BEGIN

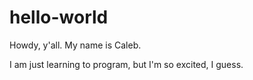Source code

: # hello-world

Howdy, y'all. My name is Caleb.

I am just learning to program, but I'm so excited, I guess.

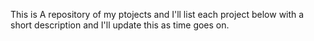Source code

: This is A repository of my ptojects and I'll list each project below with a short description and I'll update this as time goes on.
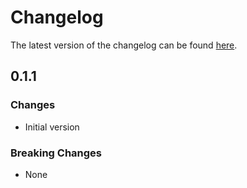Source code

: # Changelog

The latest version of the changelog can be found [here](/Azure/bicep-registry-modules/blob/main/avm/ptn/sa/conversation-knowledge-mining/CHANGELOG.md).

## 0.1.1

### Changes

- Initial version

### Breaking Changes

- None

END

The material above is to be transcribed exactly, with its images omitted.

Source code

: # hello-world

Howdy, y'all. My name is Caleb.

I am just learning to program, but I'm so excited, I guess.

Source code

: This is A repository of my ptojects and I'll list each project below with a short description and I'll update this as time goes on.
Source code

: # Changelog

The latest version of the changelog can be found [here](/Azure/bicep-registry-modules/blob/main/avm/ptn/sa/conversation-knowledge-mining/CHANGELOG.md).

## 0.1.1

### Changes

- Initial version

### Breaking Changes

- None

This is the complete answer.